[Records contained in a dataset]

..........

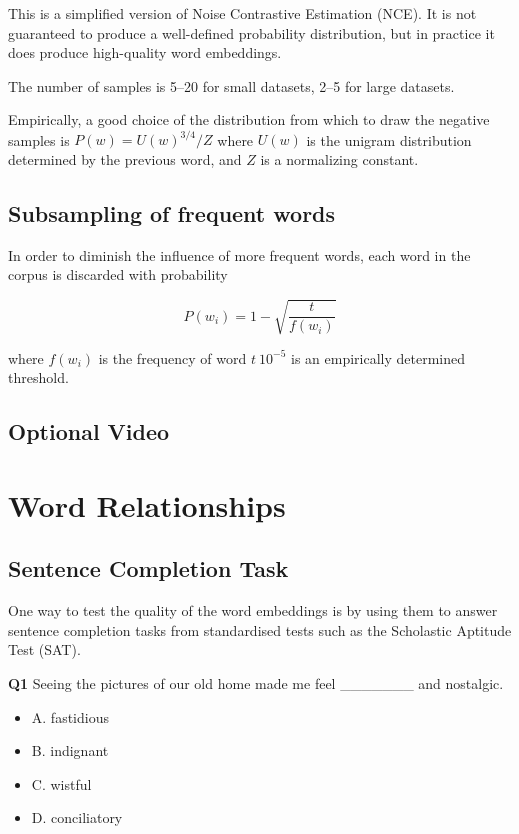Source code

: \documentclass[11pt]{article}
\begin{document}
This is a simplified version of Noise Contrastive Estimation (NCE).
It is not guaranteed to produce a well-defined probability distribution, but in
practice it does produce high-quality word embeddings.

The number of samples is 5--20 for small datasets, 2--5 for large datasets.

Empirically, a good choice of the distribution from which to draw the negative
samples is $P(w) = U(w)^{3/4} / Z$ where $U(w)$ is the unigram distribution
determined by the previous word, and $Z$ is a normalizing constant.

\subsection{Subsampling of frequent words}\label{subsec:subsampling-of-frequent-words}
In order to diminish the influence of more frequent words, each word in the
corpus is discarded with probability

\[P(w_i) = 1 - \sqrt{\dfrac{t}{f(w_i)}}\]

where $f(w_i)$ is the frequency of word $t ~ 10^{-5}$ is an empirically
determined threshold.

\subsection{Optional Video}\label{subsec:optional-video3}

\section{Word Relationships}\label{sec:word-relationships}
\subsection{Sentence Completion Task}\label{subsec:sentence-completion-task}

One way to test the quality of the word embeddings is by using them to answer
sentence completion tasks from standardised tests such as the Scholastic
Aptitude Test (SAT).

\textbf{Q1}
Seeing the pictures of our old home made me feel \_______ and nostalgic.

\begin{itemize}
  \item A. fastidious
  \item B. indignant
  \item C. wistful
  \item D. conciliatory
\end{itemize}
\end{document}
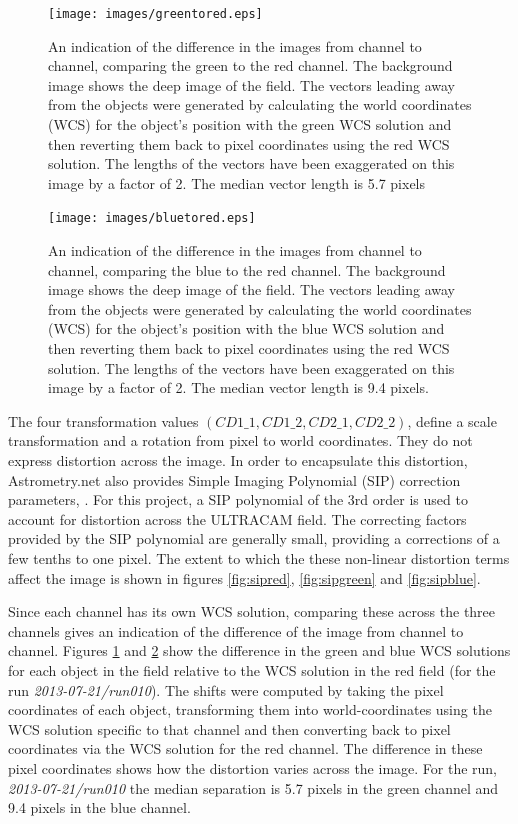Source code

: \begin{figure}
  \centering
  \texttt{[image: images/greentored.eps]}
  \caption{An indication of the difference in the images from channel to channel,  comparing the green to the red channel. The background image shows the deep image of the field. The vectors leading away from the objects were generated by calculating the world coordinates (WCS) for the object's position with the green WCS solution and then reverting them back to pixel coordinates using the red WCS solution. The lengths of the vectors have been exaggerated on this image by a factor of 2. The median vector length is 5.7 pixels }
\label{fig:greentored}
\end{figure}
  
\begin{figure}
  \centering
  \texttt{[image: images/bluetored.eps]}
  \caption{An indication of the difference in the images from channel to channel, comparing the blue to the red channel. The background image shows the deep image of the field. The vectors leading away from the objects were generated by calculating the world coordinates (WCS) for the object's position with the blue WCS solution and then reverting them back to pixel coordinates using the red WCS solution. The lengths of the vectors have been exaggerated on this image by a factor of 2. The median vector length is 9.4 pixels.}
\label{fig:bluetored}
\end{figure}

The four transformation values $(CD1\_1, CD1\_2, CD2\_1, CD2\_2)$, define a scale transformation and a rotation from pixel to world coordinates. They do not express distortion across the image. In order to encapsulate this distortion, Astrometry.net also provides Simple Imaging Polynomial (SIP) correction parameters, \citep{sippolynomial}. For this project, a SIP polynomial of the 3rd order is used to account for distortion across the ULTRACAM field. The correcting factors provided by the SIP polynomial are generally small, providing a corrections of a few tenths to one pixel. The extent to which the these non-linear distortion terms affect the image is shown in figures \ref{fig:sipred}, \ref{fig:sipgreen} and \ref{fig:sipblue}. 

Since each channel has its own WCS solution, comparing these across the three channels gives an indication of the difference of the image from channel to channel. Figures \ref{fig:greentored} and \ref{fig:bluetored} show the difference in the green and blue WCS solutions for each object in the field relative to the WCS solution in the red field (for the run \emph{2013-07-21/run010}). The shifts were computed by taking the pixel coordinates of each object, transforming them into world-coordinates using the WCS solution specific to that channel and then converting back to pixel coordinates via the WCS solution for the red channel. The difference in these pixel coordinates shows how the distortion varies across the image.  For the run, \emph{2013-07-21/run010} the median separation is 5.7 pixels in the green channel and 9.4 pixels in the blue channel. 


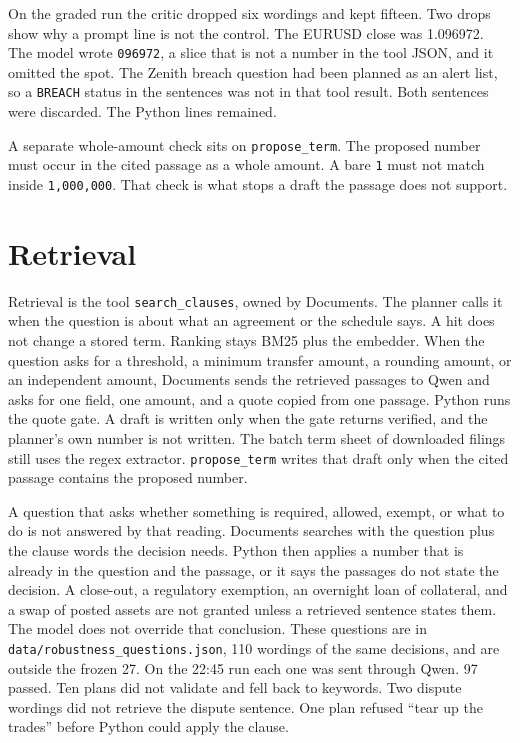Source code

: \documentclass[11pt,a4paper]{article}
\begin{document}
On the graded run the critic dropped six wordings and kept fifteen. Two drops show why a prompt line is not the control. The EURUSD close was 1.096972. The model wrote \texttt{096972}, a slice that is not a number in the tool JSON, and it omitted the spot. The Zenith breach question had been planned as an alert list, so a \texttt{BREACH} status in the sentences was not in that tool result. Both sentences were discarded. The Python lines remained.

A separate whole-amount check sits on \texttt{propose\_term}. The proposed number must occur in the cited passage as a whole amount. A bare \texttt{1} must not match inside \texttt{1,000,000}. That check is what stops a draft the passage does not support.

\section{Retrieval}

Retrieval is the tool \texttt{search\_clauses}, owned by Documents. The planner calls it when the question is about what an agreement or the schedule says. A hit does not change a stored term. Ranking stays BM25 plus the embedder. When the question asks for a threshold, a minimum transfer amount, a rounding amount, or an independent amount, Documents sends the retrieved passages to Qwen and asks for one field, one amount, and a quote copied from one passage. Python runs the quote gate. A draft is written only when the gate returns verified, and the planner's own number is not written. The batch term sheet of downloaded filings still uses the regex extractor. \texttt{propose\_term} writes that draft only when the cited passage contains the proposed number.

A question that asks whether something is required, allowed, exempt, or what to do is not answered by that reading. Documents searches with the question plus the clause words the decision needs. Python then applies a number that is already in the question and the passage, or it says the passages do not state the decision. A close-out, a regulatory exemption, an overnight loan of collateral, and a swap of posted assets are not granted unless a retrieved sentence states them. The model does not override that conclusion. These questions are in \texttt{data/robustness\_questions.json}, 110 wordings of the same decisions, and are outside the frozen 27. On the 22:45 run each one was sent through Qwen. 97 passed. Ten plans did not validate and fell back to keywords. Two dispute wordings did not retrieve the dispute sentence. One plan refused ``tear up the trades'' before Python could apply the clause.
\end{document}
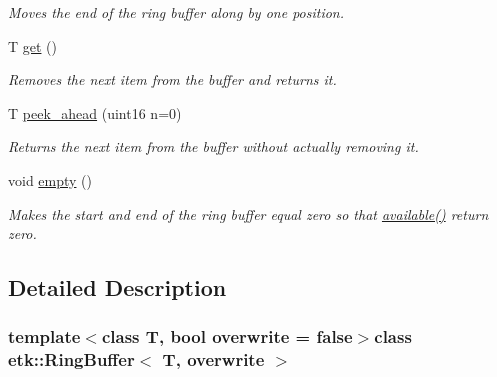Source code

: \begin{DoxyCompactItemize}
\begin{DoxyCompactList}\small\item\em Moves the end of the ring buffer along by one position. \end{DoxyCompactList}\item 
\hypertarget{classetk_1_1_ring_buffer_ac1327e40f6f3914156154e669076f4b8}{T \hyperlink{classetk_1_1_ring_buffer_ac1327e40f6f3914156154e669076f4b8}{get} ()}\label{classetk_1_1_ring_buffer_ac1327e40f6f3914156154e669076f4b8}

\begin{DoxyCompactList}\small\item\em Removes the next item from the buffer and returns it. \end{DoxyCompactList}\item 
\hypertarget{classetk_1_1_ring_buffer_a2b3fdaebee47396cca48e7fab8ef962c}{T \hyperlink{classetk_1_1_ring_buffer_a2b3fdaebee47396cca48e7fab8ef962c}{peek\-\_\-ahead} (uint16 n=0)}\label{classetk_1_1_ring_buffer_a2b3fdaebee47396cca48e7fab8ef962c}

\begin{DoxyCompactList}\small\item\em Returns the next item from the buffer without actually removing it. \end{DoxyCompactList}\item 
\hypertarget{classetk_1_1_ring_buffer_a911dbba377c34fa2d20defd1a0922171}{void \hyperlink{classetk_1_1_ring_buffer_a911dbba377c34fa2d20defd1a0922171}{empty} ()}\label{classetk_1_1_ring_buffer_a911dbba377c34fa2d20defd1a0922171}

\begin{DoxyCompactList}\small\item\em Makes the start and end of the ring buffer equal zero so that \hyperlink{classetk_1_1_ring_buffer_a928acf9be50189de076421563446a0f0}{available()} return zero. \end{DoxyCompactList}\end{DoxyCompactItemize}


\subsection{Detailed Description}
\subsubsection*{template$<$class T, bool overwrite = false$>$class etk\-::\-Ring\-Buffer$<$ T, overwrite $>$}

..........

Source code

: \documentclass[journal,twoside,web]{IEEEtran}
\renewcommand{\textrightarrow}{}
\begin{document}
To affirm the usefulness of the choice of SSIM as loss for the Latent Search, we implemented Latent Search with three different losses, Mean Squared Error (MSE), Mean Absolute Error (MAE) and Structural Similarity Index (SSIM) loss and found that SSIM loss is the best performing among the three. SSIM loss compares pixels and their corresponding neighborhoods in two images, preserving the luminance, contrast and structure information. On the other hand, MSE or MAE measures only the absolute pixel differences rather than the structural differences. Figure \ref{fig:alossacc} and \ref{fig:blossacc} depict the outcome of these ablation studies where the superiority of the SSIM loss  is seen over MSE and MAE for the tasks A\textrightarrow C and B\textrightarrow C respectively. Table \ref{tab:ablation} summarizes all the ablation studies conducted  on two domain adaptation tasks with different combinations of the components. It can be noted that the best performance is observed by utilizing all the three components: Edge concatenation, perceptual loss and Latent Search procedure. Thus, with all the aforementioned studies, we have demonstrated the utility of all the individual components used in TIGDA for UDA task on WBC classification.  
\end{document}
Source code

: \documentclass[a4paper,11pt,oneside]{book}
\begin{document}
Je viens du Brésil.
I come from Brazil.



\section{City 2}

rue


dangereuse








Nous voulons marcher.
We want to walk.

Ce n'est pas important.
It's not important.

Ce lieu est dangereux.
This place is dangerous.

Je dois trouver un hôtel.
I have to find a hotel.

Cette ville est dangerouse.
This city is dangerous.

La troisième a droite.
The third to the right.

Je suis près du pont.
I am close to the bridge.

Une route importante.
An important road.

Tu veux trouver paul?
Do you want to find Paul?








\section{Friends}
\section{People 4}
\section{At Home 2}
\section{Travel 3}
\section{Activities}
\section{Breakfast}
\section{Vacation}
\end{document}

..........

- _WHAT THE TASK ASKS_
When the line with "In order to diminish" is reached in the data above, begin copying, and stop after the line with "One way to test"; copy each line exactly, both ends included.

- _TASK SOLUTION_
In order to diminish the influence of more frequent words, each word in the
corpus is discarded with probability

\[P(w_i) = 1 - \sqrt{\dfrac{t}{f(w_i)}}\]

where $f(w_i)$ is the frequency of word $t ~ 10^{-5}$ is an empirically
determined threshold.

\subsection{Optional Video}\label{subsec:optional-video3}

\section{Word Relationships}\label{sec:word-relationships}
\subsection{Sentence Completion Task}\label{subsec:sentence-completion-task}

One way to test the quality of the word embeddings is by using them to answer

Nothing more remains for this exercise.